* PROMPT *
The result should be every line of the listing that holds the word "status".
⁂
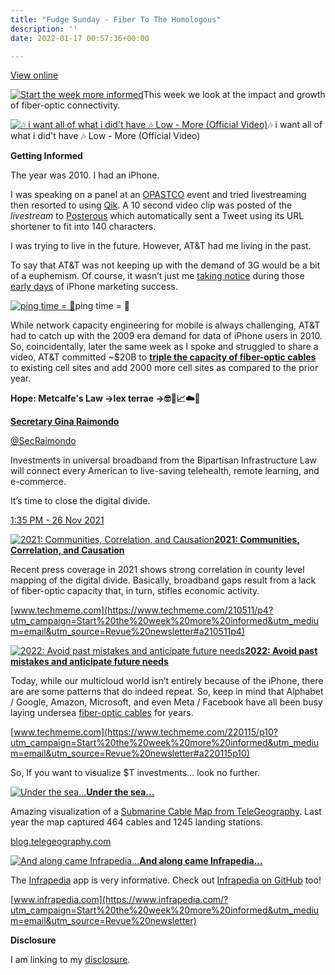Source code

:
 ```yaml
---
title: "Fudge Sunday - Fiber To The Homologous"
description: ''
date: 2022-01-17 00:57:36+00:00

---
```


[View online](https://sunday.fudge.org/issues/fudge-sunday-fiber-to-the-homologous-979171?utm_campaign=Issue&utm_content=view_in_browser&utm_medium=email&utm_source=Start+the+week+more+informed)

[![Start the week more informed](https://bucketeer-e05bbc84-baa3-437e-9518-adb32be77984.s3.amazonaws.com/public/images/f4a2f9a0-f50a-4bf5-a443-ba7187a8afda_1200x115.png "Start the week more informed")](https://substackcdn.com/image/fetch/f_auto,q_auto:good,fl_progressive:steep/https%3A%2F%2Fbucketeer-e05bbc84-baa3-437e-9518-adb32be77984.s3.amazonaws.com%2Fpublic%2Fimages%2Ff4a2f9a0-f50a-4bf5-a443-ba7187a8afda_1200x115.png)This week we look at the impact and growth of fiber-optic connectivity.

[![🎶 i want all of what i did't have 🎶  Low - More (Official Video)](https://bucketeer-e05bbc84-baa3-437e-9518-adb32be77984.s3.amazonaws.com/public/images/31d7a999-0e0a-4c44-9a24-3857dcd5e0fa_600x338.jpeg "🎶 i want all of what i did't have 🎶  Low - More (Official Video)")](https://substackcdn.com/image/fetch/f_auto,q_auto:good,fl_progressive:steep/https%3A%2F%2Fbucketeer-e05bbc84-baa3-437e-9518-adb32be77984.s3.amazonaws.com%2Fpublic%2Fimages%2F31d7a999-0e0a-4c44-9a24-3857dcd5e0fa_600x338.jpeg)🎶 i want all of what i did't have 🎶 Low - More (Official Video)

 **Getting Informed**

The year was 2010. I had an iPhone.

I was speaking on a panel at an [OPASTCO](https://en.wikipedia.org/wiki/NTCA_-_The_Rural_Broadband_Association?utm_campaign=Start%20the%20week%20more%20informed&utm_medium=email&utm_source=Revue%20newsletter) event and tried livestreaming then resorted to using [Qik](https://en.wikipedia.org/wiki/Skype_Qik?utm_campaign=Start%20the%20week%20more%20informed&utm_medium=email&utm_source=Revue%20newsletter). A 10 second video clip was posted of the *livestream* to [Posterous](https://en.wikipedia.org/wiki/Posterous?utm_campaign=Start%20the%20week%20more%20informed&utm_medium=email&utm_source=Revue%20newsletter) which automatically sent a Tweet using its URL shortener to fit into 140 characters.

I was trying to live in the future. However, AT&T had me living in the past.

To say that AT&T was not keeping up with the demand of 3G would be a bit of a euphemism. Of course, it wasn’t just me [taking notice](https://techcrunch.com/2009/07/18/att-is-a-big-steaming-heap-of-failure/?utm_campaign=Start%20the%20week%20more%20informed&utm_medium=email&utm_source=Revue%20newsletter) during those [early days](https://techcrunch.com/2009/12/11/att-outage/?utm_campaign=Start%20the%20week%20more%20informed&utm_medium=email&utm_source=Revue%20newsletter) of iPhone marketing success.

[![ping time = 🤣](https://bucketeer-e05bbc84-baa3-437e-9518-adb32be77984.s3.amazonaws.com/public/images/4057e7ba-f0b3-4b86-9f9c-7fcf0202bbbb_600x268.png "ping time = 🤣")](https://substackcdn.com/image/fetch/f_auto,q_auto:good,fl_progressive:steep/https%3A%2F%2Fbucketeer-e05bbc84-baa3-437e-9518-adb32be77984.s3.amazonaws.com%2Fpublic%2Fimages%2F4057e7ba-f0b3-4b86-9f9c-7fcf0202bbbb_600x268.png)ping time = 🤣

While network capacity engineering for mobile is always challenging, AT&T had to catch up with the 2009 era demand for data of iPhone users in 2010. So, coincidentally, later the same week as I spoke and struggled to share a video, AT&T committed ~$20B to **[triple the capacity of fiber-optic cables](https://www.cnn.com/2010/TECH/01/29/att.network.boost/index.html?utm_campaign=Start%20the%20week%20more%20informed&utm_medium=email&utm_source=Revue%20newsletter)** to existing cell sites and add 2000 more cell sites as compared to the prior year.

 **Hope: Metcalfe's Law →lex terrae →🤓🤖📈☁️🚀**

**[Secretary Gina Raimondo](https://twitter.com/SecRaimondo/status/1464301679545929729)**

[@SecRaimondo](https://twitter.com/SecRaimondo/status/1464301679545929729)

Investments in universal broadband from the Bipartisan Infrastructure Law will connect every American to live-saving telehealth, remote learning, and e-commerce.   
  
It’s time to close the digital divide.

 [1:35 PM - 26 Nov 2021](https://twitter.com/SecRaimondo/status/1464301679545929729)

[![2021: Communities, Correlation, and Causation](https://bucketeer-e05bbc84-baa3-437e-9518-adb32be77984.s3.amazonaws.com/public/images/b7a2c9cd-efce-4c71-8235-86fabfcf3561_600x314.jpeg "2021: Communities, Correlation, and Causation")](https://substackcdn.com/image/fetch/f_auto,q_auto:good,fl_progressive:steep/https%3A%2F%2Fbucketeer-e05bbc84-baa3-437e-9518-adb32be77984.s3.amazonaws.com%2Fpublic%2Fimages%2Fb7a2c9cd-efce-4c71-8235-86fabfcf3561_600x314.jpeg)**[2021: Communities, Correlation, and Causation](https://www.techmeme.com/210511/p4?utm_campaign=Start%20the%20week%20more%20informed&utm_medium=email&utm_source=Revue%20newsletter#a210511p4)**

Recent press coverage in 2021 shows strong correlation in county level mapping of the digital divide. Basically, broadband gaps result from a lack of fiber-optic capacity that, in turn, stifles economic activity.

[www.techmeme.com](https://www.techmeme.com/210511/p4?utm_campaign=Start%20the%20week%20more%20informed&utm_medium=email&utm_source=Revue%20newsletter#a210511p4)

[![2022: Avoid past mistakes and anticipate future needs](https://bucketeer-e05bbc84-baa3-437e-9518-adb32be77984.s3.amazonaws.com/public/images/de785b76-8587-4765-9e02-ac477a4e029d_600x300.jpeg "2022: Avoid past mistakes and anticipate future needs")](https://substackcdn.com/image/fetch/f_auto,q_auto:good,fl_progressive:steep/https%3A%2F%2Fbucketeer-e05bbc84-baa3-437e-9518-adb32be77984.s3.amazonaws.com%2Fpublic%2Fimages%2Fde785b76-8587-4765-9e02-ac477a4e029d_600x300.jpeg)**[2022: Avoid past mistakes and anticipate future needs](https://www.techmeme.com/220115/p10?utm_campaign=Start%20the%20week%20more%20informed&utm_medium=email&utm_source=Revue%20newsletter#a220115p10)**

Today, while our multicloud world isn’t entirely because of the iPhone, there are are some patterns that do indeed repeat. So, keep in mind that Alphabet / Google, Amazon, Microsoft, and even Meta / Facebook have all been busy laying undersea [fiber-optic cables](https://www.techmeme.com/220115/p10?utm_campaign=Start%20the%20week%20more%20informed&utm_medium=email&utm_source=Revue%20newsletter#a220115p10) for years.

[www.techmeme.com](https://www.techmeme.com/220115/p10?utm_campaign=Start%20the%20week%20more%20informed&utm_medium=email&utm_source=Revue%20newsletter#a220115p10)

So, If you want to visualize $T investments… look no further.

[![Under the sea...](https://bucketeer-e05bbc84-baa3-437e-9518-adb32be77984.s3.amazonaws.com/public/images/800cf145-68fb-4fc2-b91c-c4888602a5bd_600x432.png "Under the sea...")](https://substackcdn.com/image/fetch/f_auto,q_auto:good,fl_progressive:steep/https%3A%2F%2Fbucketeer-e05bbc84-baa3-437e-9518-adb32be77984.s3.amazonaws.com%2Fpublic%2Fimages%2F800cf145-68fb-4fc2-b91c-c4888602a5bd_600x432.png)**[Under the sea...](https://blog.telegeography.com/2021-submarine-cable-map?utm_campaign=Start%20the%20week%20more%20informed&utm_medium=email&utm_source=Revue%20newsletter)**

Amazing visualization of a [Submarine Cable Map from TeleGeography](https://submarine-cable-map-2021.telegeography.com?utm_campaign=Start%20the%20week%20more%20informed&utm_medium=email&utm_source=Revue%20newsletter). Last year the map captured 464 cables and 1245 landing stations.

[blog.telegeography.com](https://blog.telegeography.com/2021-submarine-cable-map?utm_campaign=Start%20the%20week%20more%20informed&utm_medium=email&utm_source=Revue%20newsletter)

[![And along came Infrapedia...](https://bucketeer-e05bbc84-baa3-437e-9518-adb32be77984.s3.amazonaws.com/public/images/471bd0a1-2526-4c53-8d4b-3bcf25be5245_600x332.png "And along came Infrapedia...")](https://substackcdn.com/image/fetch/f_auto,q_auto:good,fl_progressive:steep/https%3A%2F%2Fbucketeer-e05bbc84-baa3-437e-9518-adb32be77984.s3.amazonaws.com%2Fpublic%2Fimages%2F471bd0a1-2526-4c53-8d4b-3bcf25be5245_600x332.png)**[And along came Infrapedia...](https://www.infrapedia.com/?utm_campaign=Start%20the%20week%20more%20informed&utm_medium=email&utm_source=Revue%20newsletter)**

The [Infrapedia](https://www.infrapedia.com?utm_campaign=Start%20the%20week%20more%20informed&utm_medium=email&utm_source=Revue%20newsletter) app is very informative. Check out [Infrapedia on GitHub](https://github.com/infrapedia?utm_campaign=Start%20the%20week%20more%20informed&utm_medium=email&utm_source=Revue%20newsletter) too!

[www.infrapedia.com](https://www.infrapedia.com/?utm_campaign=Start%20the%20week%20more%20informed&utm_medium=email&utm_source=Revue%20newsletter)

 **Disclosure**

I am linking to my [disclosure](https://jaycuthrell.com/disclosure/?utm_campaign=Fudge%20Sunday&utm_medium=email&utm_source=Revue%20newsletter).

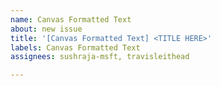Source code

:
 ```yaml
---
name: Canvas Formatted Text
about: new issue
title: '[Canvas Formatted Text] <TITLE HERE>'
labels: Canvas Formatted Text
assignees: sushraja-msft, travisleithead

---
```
⁂
* EXERCISE SOLUTION *
**[Secretary Gina Raimondo](https://twitter.com/SecRaimondo/status/1464301679545929729)**
[@SecRaimondo](https://twitter.com/SecRaimondo/status/1464301679545929729)
 [1:35 PM - 26 Nov 2021](https://twitter.com/SecRaimondo/status/1464301679545929729)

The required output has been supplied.